Enfants japonais en costume traditionnel au début du XXème siècle © WKMC

Le Japon que l’on connaît est bien souvent celui des films de l’après Seconde Guerre mondiale. Mais ce pays fascinant pour nous autres Européens, est pétri de sa culture ancestrale et de ses traditions. Saga Junichi, médecin, né en 1941, a eu l’idée de recueillir les témoignages des anciens : « Tous les jours, après ma journée de travail à la clinique, je parcourais la ville à pied, visitant l’une après l’autre plusieurs personnes âgées, un magnétophone portatif dans ma serviette. » Dans son livre « Mémoires de paille et de soie » (paru au Japon au début des années 1990, réédité en France il y a quelques mois notamment), il dépeint la vie quotidienne, intimement liée aux racines du passé.

Pendant 17 ans tout de même, l’auteur s’est attaché à effectuer un gigantesque travail autour des anecdotes recueillies dans ce village situé à moins de 100 km au nord de Tokyo.

Beaucoup de ses interlocuteurs sont nés à la fin du XIXème siècle ou au début du XXème siècle. Et eux-mêmes remontent encore le temps, se souvenant parfois de leurs grands-parents ! C’est tout le tableau d’une vie quotidienne de l’avant-guerre qui prend forme. Avec les décalages dans les repères vis-à-vis des nôtres : bien sûr, les Japonais parlent aussi d’ « avant-guerre », par rapport à la défaite de 1945, mais aussi de la guerre contre la Russie de 1905 ; contrairement à nous qui évoquons la ligne de la Grande guerre de 1914-1918.

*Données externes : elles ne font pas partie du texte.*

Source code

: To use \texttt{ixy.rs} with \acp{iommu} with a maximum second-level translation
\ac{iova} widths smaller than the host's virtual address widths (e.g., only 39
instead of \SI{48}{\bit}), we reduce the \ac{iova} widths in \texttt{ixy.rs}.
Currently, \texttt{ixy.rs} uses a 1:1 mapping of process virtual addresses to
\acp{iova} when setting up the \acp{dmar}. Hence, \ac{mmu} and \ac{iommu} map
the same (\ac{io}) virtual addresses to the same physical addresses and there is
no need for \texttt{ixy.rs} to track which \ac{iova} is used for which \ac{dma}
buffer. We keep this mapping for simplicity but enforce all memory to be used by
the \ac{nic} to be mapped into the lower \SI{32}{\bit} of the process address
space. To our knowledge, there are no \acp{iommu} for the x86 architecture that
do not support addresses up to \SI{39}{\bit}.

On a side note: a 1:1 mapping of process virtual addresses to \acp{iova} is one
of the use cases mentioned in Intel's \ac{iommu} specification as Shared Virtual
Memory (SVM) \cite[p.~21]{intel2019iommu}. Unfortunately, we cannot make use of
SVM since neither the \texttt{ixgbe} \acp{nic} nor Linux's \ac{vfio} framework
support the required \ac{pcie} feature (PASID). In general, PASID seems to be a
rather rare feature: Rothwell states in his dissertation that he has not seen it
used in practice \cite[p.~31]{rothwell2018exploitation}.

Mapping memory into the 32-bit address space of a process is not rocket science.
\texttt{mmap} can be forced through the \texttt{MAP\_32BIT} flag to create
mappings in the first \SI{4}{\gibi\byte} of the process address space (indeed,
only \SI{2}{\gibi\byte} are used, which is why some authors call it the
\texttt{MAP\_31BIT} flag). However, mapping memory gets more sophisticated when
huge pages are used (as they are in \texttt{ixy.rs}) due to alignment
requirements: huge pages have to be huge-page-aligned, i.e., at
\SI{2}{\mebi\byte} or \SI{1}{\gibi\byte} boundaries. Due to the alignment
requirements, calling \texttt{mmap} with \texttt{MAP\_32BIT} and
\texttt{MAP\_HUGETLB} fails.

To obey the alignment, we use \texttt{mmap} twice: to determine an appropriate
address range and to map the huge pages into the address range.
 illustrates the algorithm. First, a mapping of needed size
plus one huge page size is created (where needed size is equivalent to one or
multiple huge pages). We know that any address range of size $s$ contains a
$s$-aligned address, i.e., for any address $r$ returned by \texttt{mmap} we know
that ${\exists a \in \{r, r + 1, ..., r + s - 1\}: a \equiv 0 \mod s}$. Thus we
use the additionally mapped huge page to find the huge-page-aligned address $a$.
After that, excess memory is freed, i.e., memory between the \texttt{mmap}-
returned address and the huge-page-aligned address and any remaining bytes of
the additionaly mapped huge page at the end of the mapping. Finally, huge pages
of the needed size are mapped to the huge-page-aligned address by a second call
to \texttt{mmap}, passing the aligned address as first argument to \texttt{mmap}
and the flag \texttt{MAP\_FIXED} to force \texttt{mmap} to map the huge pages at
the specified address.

Et pourtant, le rythme est-il si différent, à l’autre bout du monde, en ces premières décennies du XXème, le siècle de tous les changements ? Les machines n’ont pas encore envahi le paysage. Les fêtes, le travail des artisans, et même les habits… la vie du village tourne autour du culte et des traditions. Le titre des mémoires « de paille » fait allusion aux vêtements que se fabriquaient les paysans pour se protéger des intempéries.

Les souvenirs des anciens sont bien les choses les plus précieuses qui puissent être transmises, grâce auxquelles on peut saisir l’évolution des contextes. Un vieil homme se souvient ainsi des slogans qu’il apprenait, écolier, après la guerre russo-japonaise : « Se sentir en sécurité est le pire ennemi ! » ou encore « Après une victoire, serrez les mâchoires encore plus fort ! » ; leur autre guerre est aussi évoquée à travers les souvenirs des dernières nuits des « Kamikazes », destinés à partir pour les missions-suicides. Les femmes également, de la classe pauvre comme de la classe aisée, se rappellent leur jeunesse.

Ce n’est pas seulement la vie d’antan que les anciens racontent. Ils disent aussi leur étonnement devant la façon dont le monde a changé. Changement que certains fameux réalisateurs japonais, comme Ozu, n’ont pas manqué de souligner dans leurs films. Les rizières se sont transformées en autoroute, les gens peuvent voyager à l’autre bout du monde en quelques heures… Le livre de Saga Junichi est délicat comme un pliage d’origami, et son précieux travail de fourmi magnifiquement évocateur.

Jeanne RIVIERE

Saga Junichi, « Mémoires de paille et de soie », éditions Picquier, 408 pages, 9,50€.